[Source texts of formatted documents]
══════════

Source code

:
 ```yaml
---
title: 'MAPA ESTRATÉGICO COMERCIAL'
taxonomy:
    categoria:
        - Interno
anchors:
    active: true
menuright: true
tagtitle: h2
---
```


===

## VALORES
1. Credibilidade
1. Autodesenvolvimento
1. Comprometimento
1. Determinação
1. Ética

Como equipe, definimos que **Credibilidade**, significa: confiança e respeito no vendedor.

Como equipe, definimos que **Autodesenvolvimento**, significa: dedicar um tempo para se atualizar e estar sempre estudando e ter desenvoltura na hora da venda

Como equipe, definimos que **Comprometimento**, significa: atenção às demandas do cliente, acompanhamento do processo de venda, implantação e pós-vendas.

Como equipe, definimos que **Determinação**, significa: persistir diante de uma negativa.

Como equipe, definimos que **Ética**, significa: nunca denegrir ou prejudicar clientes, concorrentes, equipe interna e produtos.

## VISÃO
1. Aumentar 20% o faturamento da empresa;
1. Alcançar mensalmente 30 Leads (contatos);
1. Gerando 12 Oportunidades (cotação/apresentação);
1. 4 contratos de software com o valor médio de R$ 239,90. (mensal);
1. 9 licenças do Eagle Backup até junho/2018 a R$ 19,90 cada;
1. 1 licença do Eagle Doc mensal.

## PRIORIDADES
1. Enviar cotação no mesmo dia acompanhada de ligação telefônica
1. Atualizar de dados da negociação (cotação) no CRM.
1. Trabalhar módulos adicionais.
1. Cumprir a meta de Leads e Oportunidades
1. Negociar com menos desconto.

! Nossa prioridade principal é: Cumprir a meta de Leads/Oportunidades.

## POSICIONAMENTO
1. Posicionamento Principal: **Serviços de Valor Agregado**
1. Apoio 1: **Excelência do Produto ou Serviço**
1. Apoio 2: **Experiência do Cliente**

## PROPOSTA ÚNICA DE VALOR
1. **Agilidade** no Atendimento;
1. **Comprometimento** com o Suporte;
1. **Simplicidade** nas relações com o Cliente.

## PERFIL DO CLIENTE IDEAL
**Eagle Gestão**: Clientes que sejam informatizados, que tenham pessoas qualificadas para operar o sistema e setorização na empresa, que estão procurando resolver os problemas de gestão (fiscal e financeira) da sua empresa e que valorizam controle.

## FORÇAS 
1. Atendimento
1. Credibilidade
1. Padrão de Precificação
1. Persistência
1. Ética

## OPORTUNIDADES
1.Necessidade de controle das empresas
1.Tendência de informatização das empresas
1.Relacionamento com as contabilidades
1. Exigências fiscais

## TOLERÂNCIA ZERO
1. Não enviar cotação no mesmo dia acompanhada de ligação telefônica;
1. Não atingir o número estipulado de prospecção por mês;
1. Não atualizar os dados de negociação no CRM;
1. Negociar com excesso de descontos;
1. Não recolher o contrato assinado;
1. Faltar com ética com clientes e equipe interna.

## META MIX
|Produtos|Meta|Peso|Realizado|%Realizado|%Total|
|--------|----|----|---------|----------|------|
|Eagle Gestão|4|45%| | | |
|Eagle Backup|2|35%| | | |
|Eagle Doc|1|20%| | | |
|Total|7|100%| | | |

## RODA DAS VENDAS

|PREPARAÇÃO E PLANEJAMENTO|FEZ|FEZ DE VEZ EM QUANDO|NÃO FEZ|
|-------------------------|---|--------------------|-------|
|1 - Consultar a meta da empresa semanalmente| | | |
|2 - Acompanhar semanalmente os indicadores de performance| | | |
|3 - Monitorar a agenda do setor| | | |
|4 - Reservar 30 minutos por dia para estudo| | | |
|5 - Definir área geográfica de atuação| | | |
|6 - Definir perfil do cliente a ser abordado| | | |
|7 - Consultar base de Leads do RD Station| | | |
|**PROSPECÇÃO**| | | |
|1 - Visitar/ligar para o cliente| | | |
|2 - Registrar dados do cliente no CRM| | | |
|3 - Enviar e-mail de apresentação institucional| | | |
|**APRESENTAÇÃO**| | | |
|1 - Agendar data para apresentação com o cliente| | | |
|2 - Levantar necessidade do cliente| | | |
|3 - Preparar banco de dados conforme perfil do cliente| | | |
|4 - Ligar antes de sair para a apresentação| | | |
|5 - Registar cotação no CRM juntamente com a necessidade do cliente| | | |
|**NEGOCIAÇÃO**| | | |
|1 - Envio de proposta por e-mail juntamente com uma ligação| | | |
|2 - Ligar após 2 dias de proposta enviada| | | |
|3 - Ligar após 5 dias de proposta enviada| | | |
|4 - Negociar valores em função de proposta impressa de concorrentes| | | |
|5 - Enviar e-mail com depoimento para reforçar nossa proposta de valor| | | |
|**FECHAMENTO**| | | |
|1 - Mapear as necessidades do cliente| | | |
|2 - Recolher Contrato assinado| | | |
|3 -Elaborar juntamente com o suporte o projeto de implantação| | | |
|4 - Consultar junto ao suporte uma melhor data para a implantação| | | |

══════════

PROBLEM TO SOLVE: Taking the entries above, restate exactly those lines that fall between the line with "1. Negociar com menos desconto." and the line with "## RODA DAS VENDAS", keeping both of those lines too.

WRITTEN RESPONSE:
1. Negociar com menos desconto.

! Nossa prioridade principal é: Cumprir a meta de Leads/Oportunidades.

## POSICIONAMENTO
1. Posicionamento Principal: **Serviços de Valor Agregado**
1. Apoio 1: **Excelência do Produto ou Serviço**
1. Apoio 2: **Experiência do Cliente**

## PROPOSTA ÚNICA DE VALOR
1. **Agilidade** no Atendimento;
1. **Comprometimento** com o Suporte;
1. **Simplicidade** nas relações com o Cliente.

## PERFIL DO CLIENTE IDEAL
**Eagle Gestão**: Clientes que sejam informatizados, que tenham pessoas qualificadas para operar o sistema e setorização na empresa, que estão procurando resolver os problemas de gestão (fiscal e financeira) da sua empresa e que valorizam controle.

## FORÇAS 
1. Atendimento
1. Credibilidade
1. Padrão de Precificação
1. Persistência
1. Ética

## OPORTUNIDADES
1.Necessidade de controle das empresas
1.Tendência de informatização das empresas
1.Relacionamento com as contabilidades
1. Exigências fiscais

## TOLERÂNCIA ZERO
1. Não enviar cotação no mesmo dia acompanhada de ligação telefônica;
1. Não atingir o número estipulado de prospecção por mês;
1. Não atualizar os dados de negociação no CRM;
1. Negociar com excesso de descontos;
1. Não recolher o contrato assinado;
1. Faltar com ética com clientes e equipe interna.

## META MIX
|Produtos|Meta|Peso|Realizado|%Realizado|%Total|
|--------|----|----|---------|----------|------|
|Eagle Gestão|4|45%| | | |
|Eagle Backup|2|35%| | | |
|Eagle Doc|1|20%| | | |
|Total|7|100%| | | |

## RODA DAS VENDAS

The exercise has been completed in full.